- Task prompt
Repeat these records exactly, pictures excluded.

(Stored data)
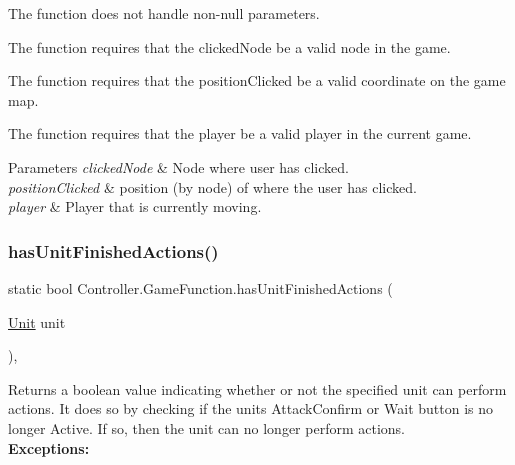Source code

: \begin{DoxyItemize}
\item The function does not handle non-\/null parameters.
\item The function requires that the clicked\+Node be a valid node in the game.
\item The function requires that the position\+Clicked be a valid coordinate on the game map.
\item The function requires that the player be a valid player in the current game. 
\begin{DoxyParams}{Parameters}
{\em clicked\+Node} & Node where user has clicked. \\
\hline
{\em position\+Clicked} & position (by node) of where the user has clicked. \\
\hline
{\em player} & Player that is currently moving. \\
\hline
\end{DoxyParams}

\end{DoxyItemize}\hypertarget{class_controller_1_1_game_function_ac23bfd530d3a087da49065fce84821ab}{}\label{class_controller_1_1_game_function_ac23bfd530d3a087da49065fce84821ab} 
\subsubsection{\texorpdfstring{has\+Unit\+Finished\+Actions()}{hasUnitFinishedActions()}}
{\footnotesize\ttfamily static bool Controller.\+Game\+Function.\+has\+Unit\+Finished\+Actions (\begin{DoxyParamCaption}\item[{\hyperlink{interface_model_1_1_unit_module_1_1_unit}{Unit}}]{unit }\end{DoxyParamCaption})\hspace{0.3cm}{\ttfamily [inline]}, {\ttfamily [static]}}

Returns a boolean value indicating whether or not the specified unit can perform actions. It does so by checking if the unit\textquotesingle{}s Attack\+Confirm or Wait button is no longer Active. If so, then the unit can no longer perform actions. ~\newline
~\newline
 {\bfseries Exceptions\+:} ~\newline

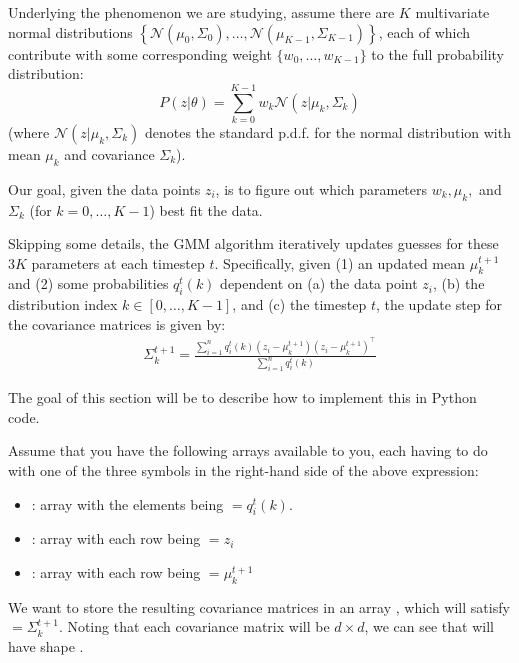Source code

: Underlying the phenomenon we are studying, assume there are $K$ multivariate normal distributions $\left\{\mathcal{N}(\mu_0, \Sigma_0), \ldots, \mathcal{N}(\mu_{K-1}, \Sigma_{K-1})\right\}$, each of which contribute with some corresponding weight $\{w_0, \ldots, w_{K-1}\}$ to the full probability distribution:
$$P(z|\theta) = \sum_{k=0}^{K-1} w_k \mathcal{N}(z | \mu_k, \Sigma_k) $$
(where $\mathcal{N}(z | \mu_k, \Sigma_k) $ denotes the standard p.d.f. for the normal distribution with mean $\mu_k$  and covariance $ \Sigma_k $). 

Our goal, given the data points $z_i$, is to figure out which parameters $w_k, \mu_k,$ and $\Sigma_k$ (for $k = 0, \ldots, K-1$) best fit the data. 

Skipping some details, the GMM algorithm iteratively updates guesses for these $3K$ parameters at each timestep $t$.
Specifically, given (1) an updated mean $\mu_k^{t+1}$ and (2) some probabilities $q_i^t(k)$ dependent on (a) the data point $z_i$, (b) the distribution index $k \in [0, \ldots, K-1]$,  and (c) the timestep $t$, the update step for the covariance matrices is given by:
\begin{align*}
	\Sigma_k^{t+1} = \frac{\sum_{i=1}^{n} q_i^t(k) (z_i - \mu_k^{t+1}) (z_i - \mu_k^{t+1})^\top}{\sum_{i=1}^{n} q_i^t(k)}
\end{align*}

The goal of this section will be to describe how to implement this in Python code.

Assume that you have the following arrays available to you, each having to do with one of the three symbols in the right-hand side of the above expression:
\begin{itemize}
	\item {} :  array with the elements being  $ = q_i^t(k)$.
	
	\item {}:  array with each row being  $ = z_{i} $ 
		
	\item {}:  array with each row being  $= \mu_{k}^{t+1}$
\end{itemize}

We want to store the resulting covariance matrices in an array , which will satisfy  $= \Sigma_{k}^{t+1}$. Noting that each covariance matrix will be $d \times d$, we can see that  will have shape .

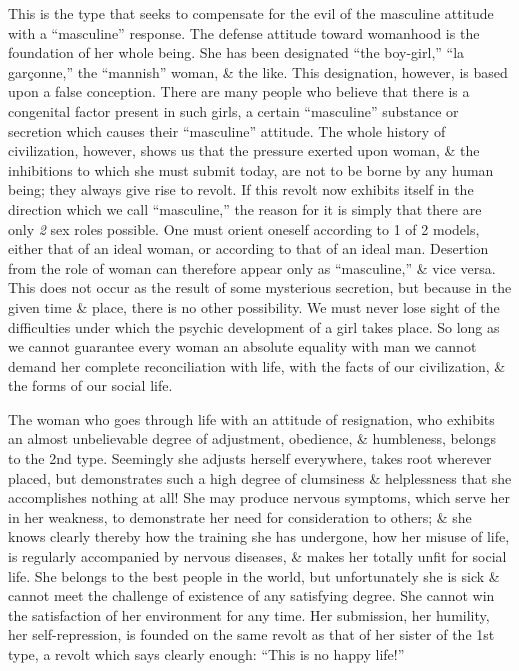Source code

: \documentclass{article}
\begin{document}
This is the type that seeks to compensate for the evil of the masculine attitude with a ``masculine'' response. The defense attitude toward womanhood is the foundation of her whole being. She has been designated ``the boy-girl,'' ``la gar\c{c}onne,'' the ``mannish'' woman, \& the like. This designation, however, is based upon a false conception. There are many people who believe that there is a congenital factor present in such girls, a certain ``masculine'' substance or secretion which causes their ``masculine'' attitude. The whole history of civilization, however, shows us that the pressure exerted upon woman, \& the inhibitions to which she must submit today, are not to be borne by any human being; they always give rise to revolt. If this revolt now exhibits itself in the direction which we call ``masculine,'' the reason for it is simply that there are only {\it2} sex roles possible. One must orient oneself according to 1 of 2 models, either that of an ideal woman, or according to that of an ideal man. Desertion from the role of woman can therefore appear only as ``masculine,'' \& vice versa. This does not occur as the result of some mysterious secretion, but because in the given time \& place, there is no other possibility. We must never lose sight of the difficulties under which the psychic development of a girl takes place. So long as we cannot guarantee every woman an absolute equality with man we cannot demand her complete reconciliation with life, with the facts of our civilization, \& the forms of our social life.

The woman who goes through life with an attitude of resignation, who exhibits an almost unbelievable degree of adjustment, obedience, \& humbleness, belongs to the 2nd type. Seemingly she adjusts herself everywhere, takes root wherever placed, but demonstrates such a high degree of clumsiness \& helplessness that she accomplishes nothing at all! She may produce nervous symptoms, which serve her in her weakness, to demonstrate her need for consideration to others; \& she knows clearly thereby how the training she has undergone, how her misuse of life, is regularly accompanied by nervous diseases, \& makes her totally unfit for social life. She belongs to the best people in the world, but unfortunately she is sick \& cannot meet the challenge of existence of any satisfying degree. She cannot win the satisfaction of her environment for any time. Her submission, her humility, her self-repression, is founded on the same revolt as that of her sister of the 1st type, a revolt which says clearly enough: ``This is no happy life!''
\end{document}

- The completed task
Source code

: \begin{DoxyItemize}
\item The function does not handle non-\/null parameters.
\item The function requires that the clicked\+Node be a valid node in the game.
\item The function requires that the position\+Clicked be a valid coordinate on the game map.
\item The function requires that the player be a valid player in the current game. 
\begin{DoxyParams}{Parameters}
{\em clicked\+Node} & Node where user has clicked. \\
\hline
{\em position\+Clicked} & position (by node) of where the user has clicked. \\
\hline
{\em player} & Player that is currently moving. \\
\hline
\end{DoxyParams}

\end{DoxyItemize}\hypertarget{class_controller_1_1_game_function_ac23bfd530d3a087da49065fce84821ab}{}\label{class_controller_1_1_game_function_ac23bfd530d3a087da49065fce84821ab} 
\subsubsection{\texorpdfstring{has\+Unit\+Finished\+Actions()}{hasUnitFinishedActions()}}
{\footnotesize\ttfamily static bool Controller.\+Game\+Function.\+has\+Unit\+Finished\+Actions (\begin{DoxyParamCaption}\item[{\hyperlink{interface_model_1_1_unit_module_1_1_unit}{Unit}}]{unit }\end{DoxyParamCaption})\hspace{0.3cm}{\ttfamily [inline]}, {\ttfamily [static]}}

Returns a boolean value indicating whether or not the specified unit can perform actions. It does so by checking if the unit\textquotesingle{}s Attack\+Confirm or Wait button is no longer Active. If so, then the unit can no longer perform actions. ~\newline
~\newline
 {\bfseries Exceptions\+:} ~\newline

Source code

: Underlying the phenomenon we are studying, assume there are $K$ multivariate normal distributions $\left\{\mathcal{N}(\mu_0, \Sigma_0), \ldots, \mathcal{N}(\mu_{K-1}, \Sigma_{K-1})\right\}$, each of which contribute with some corresponding weight $\{w_0, \ldots, w_{K-1}\}$ to the full probability distribution:
$$P(z|\theta) = \sum_{k=0}^{K-1} w_k \mathcal{N}(z | \mu_k, \Sigma_k) $$
(where $\mathcal{N}(z | \mu_k, \Sigma_k) $ denotes the standard p.d.f. for the normal distribution with mean $\mu_k$  and covariance $ \Sigma_k $). 

Our goal, given the data points $z_i$, is to figure out which parameters $w_k, \mu_k,$ and $\Sigma_k$ (for $k = 0, \ldots, K-1$) best fit the data. 

Skipping some details, the GMM algorithm iteratively updates guesses for these $3K$ parameters at each timestep $t$.
Specifically, given (1) an updated mean $\mu_k^{t+1}$ and (2) some probabilities $q_i^t(k)$ dependent on (a) the data point $z_i$, (b) the distribution index $k \in [0, \ldots, K-1]$,  and (c) the timestep $t$, the update step for the covariance matrices is given by:
\begin{align*}
	\Sigma_k^{t+1} = \frac{\sum_{i=1}^{n} q_i^t(k) (z_i - \mu_k^{t+1}) (z_i - \mu_k^{t+1})^\top}{\sum_{i=1}^{n} q_i^t(k)}
\end{align*}

The goal of this section will be to describe how to implement this in Python code.

Assume that you have the following arrays available to you, each having to do with one of the three symbols in the right-hand side of the above expression:
\begin{itemize}
	\item {} :  array with the elements being  $ = q_i^t(k)$.
	
	\item {}:  array with each row being  $ = z_{i} $ 
		
	\item {}:  array with each row being  $= \mu_{k}^{t+1}$
\end{itemize}

We want to store the resulting covariance matrices in an array , which will satisfy  $= \Sigma_{k}^{t+1}$. Noting that each covariance matrix will be $d \times d$, we can see that  will have shape .

Source code

: \documentclass{article}
\begin{document}
This is the type that seeks to compensate for the evil of the masculine attitude with a ``masculine'' response. The defense attitude toward womanhood is the foundation of her whole being. She has been designated ``the boy-girl,'' ``la gar\c{c}onne,'' the ``mannish'' woman, \& the like. This designation, however, is based upon a false conception. There are many people who believe that there is a congenital factor present in such girls, a certain ``masculine'' substance or secretion which causes their ``masculine'' attitude. The whole history of civilization, however, shows us that the pressure exerted upon woman, \& the inhibitions to which she must submit today, are not to be borne by any human being; they always give rise to revolt. If this revolt now exhibits itself in the direction which we call ``masculine,'' the reason for it is simply that there are only {\it2} sex roles possible. One must orient oneself according to 1 of 2 models, either that of an ideal woman, or according to that of an ideal man. Desertion from the role of woman can therefore appear only as ``masculine,'' \& vice versa. This does not occur as the result of some mysterious secretion, but because in the given time \& place, there is no other possibility. We must never lose sight of the difficulties under which the psychic development of a girl takes place. So long as we cannot guarantee every woman an absolute equality with man we cannot demand her complete reconciliation with life, with the facts of our civilization, \& the forms of our social life.

The woman who goes through life with an attitude of resignation, who exhibits an almost unbelievable degree of adjustment, obedience, \& humbleness, belongs to the 2nd type. Seemingly she adjusts herself everywhere, takes root wherever placed, but demonstrates such a high degree of clumsiness \& helplessness that she accomplishes nothing at all! She may produce nervous symptoms, which serve her in her weakness, to demonstrate her need for consideration to others; \& she knows clearly thereby how the training she has undergone, how her misuse of life, is regularly accompanied by nervous diseases, \& makes her totally unfit for social life. She belongs to the best people in the world, but unfortunately she is sick \& cannot meet the challenge of existence of any satisfying degree. She cannot win the satisfaction of her environment for any time. Her submission, her humility, her self-repression, is founded on the same revolt as that of her sister of the 1st type, a revolt which says clearly enough: ``This is no happy life!''
\end{document}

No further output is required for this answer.